At NETL, Pekney leads a program that uses a range of innovative technologies to find orphaned wells, many of which were abandoned before ownership records were kept or are hidden by debris and vegetation, and other oil and gas infrastructure that can leak significant amounts of methane.
Pekney has been instrumental in the application of aerial techniques to advance her work. NETL has used magnetometers on helicopters to accurately search large areas for the presence of undocumented wells. When small, lightweight magnetometers became available in 2015, NETL transitioned from helicopter to drone magnetic surveys, which lowered the cost of well-location surveys.
Because a magnetic survey relies on an intact metal casing, those tools are not effective for detecting wells that were constructed with wooden casings or have had the casing removed. In some instances, these wells may still have surface indications such as a flat area where drilling machinery was located or a depression caused by the collapse at the wellhead. Pekney and her colleagues have advanced the use of light detection and ranging (LiDAR) technology to identify these topographic anomalies and identify well locations.

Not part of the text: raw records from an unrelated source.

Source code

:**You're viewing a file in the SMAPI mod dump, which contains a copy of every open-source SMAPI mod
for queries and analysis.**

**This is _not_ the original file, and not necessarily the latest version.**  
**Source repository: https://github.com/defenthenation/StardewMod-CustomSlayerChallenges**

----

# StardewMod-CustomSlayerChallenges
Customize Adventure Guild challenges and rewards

Currently, Pekney and her team are taking another step forward and exploring the use of methane sensors on drones to detect emissions from abandoned wells.
Pekney’s projects are key to achieving environmental remediation goals in President Biden’s Bipartisan Infrastructure Law, which established a $4.7 billion program to plug orphaned oil and gas wells. “But the first step in the process is finding the wells and determining how much methane they emit. Once state environmental programs have that information, they can then address those ‘super-emitters’ and make a real difference in the battle against climate change,” Pekney said.
As a member of NETL’s field monitoring team, Pekney spends considerable time outside of the lab to develop best practices to find and characterize undocumented orphaned oil and gas wells. Fieldwork projects for Pekney and the team have included locating and measuring emissions from wells in Oklahoma, New York, Pennsylvania and the Daniel Boone National Forest, which spans 21 counties in eastern Kentucky.
Since joining NETL in 2008, Pekney has supported NETL’s efforts to create career opportunities for women in science, technology, engineering and mathematics (STEM). As part of these efforts, Pekney has participated in events such as GirlCon, a conference to inspire and empower young women to serve as the next generation of scientists and engineers.
Pekney has also served as a mentor for early-career researchers and students who come to NETL through the Oak Ridge Institute for Science and Education program and the U.S. Department of Energy’s Mickey Leland Energy Fellowship program.
Pekney grew up on her family’s farm in northwestern Pennsylvania, an upbringing she credits with developing the problem-solving skills needed to pursue a career in engineering. Click here to watch a video about Pekney’s career path and her work at NETL.
Flemming Awards will be presented in November at the annual conference of the National Academy of Public Administration in Washington, D.C. A total of 12 awards are presented annually in five categories. Pekney will be recognized in the Applied Science and Engineering category.
The George Washington University’s Trachtenberg School of Public Policy and Public Administration coordinates the awards and hosts an annual award presentation ceremony.
NETL is a DOE national laboratory that drives innovation and delivers technological solutions for an environmentally sustainable and prosperous energy future. With its world-class talent and research facilities, NETL is ensuring affordable, abundant and reliable energy that drives a robust economy and national security, while developing technologies to manage carbon across the full life cycle, enabling environmental sustainability for all Americans.